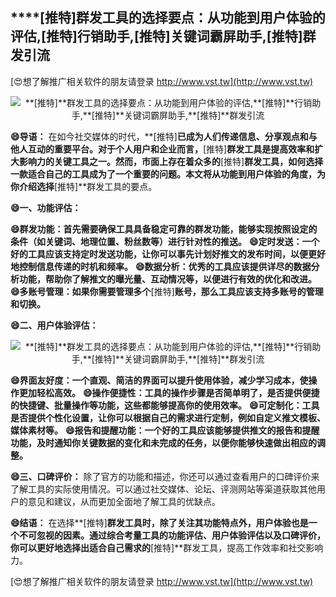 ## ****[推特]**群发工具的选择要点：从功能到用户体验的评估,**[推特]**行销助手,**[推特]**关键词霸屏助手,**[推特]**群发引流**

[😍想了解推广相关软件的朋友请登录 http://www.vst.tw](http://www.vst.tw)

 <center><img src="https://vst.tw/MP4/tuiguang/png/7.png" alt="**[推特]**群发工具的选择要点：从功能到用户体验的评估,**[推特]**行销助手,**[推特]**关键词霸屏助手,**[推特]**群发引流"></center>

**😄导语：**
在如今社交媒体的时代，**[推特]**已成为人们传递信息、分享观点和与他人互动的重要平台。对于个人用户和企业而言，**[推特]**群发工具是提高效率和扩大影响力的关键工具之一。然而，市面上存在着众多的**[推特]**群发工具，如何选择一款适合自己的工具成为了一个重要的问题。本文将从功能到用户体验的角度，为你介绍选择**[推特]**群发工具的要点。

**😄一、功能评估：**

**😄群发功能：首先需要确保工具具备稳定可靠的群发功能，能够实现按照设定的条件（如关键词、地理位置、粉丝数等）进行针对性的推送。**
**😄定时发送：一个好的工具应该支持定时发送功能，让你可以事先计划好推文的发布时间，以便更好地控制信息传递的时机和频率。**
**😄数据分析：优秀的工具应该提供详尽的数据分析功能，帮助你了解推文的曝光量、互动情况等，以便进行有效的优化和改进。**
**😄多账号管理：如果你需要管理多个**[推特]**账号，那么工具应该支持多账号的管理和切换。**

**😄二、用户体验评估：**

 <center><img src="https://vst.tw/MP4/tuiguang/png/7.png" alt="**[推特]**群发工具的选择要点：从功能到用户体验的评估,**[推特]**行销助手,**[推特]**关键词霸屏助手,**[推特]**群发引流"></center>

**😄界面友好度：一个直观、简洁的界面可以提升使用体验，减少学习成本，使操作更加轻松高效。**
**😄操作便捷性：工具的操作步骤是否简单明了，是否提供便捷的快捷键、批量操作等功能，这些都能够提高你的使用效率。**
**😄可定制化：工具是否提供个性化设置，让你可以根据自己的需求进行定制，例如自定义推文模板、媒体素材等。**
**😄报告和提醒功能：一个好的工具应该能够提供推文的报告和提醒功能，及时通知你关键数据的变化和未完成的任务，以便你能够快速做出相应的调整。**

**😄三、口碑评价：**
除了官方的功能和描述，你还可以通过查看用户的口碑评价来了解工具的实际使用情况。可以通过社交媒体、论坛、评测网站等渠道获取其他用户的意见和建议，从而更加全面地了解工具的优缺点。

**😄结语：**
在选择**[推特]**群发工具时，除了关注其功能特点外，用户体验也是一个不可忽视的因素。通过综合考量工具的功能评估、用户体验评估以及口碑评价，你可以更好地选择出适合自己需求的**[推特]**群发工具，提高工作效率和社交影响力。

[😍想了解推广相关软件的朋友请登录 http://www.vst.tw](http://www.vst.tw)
---*---
- Exercise
Print all of the data exactly, and do not carry over any pictures.

- Answer to this problem
 ## ****[推特]**群发工具的选择要点：从功能到用户体验的评估,**[推特]**行销助手,**[推特]**关键词霸屏助手,**[推特]**群发引流**

[😍想了解推广相关软件的朋友请登录 http://www.vst.tw](http://www.vst.tw)

 <center><img src="https://vst.tw/MP4/tuiguang/png/7.png" alt="**[推特]**群发工具的选择要点：从功能到用户体验的评估,**[推特]**行销助手,**[推特]**关键词霸屏助手,**[推特]**群发引流"></center>

**😄导语：**
在如今社交媒体的时代，**[推特]**已成为人们传递信息、分享观点和与他人互动的重要平台。对于个人用户和企业而言，**[推特]**群发工具是提高效率和扩大影响力的关键工具之一。然而，市面上存在着众多的**[推特]**群发工具，如何选择一款适合自己的工具成为了一个重要的问题。本文将从功能到用户体验的角度，为你介绍选择**[推特]**群发工具的要点。

**😄一、功能评估：**

**😄群发功能：首先需要确保工具具备稳定可靠的群发功能，能够实现按照设定的条件（如关键词、地理位置、粉丝数等）进行针对性的推送。**
**😄定时发送：一个好的工具应该支持定时发送功能，让你可以事先计划好推文的发布时间，以便更好地控制信息传递的时机和频率。**
**😄数据分析：优秀的工具应该提供详尽的数据分析功能，帮助你了解推文的曝光量、互动情况等，以便进行有效的优化和改进。**
**😄多账号管理：如果你需要管理多个**[推特]**账号，那么工具应该支持多账号的管理和切换。**

**😄二、用户体验评估：**

 <center><img src="https://vst.tw/MP4/tuiguang/png/7.png" alt="**[推特]**群发工具的选择要点：从功能到用户体验的评估,**[推特]**行销助手,**[推特]**关键词霸屏助手,**[推特]**群发引流"></center>

**😄界面友好度：一个直观、简洁的界面可以提升使用体验，减少学习成本，使操作更加轻松高效。**
**😄操作便捷性：工具的操作步骤是否简单明了，是否提供便捷的快捷键、批量操作等功能，这些都能够提高你的使用效率。**
**😄可定制化：工具是否提供个性化设置，让你可以根据自己的需求进行定制，例如自定义推文模板、媒体素材等。**
**😄报告和提醒功能：一个好的工具应该能够提供推文的报告和提醒功能，及时通知你关键数据的变化和未完成的任务，以便你能够快速做出相应的调整。**

**😄三、口碑评价：**
除了官方的功能和描述，你还可以通过查看用户的口碑评价来了解工具的实际使用情况。可以通过社交媒体、论坛、评测网站等渠道获取其他用户的意见和建议，从而更加全面地了解工具的优缺点。

**😄结语：**
在选择**[推特]**群发工具时，除了关注其功能特点外，用户体验也是一个不可忽视的因素。通过综合考量工具的功能评估、用户体验评估以及口碑评价，你可以更好地选择出适合自己需求的**[推特]**群发工具，提高工作效率和社交影响力。

[😍想了解推广相关软件的朋友请登录 http://www.vst.tw](http://www.vst.tw)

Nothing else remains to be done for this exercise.